Chile’s unemployment insurance savings accounts have cut back on the disincentives that slow the job search for many who receive unemployment benefits. Chile’s workers and employers pay a portion of wages into Unemployment Insurance Savings Accounts. Each worker has his or her own account. When a worker becomes unemployed for any reason (even if it is voluntary), he or she may draw from the personal unemployment account. Workers who are laid off with small account balances receive help from a more traditional unemployment insurance safety net. When they retire, workers may use any remaining balance in their unemployment accounts
Chile’s experience is demonstrating that these accounts create an improved safety net that also improves some of the disincentives within the U.S. system. The personal accounts system motivates workers to return to work faster so they can have more money upon retirement. This system may not solve all overpayment problems, but it would prevent a significant portion of overpayments, since ultimately workers are first paid from their own accounts first.
Chile’s system also broadens the pool of eligible recipients, since workers own their personal accounts. That means workers who cannot accept full-time employment (like a working mother or student) and workers who quit their jobs for personal or professional reasons (who are not covered under our current system) would have more coverage under Chile’s system.

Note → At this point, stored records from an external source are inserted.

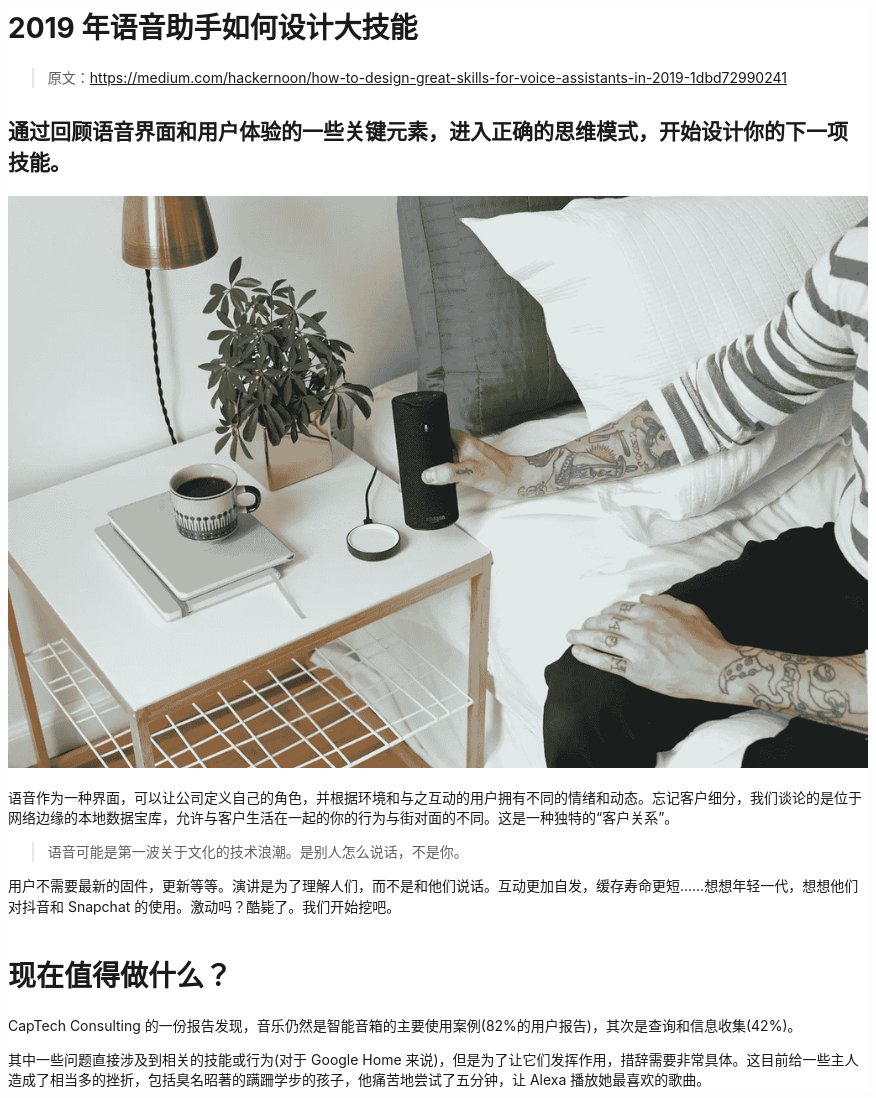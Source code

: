 # 2019 年语音助手如何设计大技能

> 原文：<https://medium.com/hackernoon/how-to-design-great-skills-for-voice-assistants-in-2019-1dbd72990241>

## 通过回顾语音界面和用户体验的一些关键元素，进入正确的思维模式，开始设计你的下一项技能。

![](img/32eb9b643102edaef6fe158232600b68.png)

语音作为一种界面，可以让公司定义自己的角色，并根据环境和与之互动的用户拥有不同的情绪和动态。忘记客户细分，我们谈论的是位于网络边缘的本地数据宝库，允许与客户生活在一起的你的行为与街对面的不同。这是一种独特的“客户关系”。

> 语音可能是第一波关于文化的技术浪潮。是别人怎么说话，不是你。

用户不需要最新的固件，更新等等。演讲是为了理解人们，而不是和他们说话。互动更加自发，缓存寿命更短……想想年轻一代，想想他们对抖音和 Snapchat 的使用。激动吗？酷毙了。我们开始挖吧。

# 现在值得做什么？

CapTech Consulting 的一份报告发现，音乐仍然是智能音箱的主要使用案例(82%的用户报告)，其次是查询和信息收集(42%)。

其中一些问题直接涉及到相关的技能或行为(对于 Google Home 来说)，但是为了让它们发挥作用，措辞需要非常具体。这目前给一些主人造成了相当多的挫折，包括臭名昭著的蹒跚学步的孩子，他痛苦地尝试了五分钟，让 Alexa 播放她最喜欢的歌曲。

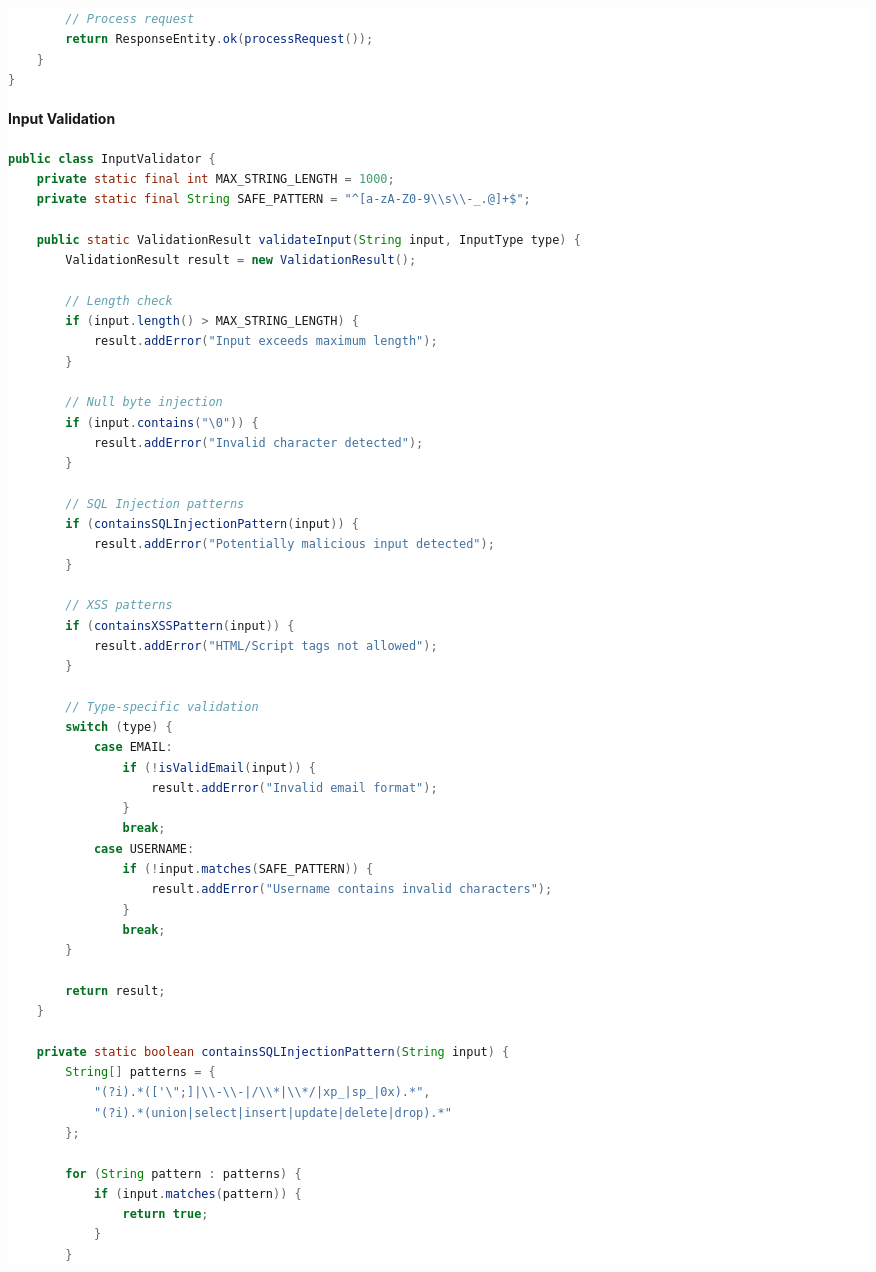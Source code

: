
 ```java
        // Process request
        return ResponseEntity.ok(processRequest());
    }
}
```

#### Input Validation
```java
public class InputValidator {
    private static final int MAX_STRING_LENGTH = 1000;
    private static final String SAFE_PATTERN = "^[a-zA-Z0-9\\s\\-_.@]+$";
    
    public static ValidationResult validateInput(String input, InputType type) {
        ValidationResult result = new ValidationResult();
        
        // Length check
        if (input.length() > MAX_STRING_LENGTH) {
            result.addError("Input exceeds maximum length");
        }
        
        // Null byte injection
        if (input.contains("\0")) {
            result.addError("Invalid character detected");
        }
        
        // SQL Injection patterns
        if (containsSQLInjectionPattern(input)) {
            result.addError("Potentially malicious input detected");
        }
        
        // XSS patterns
        if (containsXSSPattern(input)) {
            result.addError("HTML/Script tags not allowed");
        }
        
        // Type-specific validation
        switch (type) {
            case EMAIL:
                if (!isValidEmail(input)) {
                    result.addError("Invalid email format");
                }
                break;
            case USERNAME:
                if (!input.matches(SAFE_PATTERN)) {
                    result.addError("Username contains invalid characters");
                }
                break;
        }
        
        return result;
    }
    
    private static boolean containsSQLInjectionPattern(String input) {
        String[] patterns = {
            "(?i).*(['\";]|\\-\\-|/\\*|\\*/|xp_|sp_|0x).*",
            "(?i).*(union|select|insert|update|delete|drop).*"
        };
        
        for (String pattern : patterns) {
            if (input.matches(pattern)) {
                return true;
            }
        }
```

The question is then, not whether unemployment accounts can make things better, but rather what kind of unemployment account system would improve things for Oregon workers and businesses. Bill will discuss that more.
As you listen, please consider that this is about more than some pragmatic improvement to an old system.
This is about taking a system that has bad incentives and that teachers bad lessons, and turning it into something with healthier and more natural incentives. Remember that merely possessing a savings account can transform how people think. Studies by people like Sherraden have shown that building savings can actually cause people to make better decisions and think in longer terms. So the impact of something like this extends far beyond merely dollars and cents, into hearts and minds.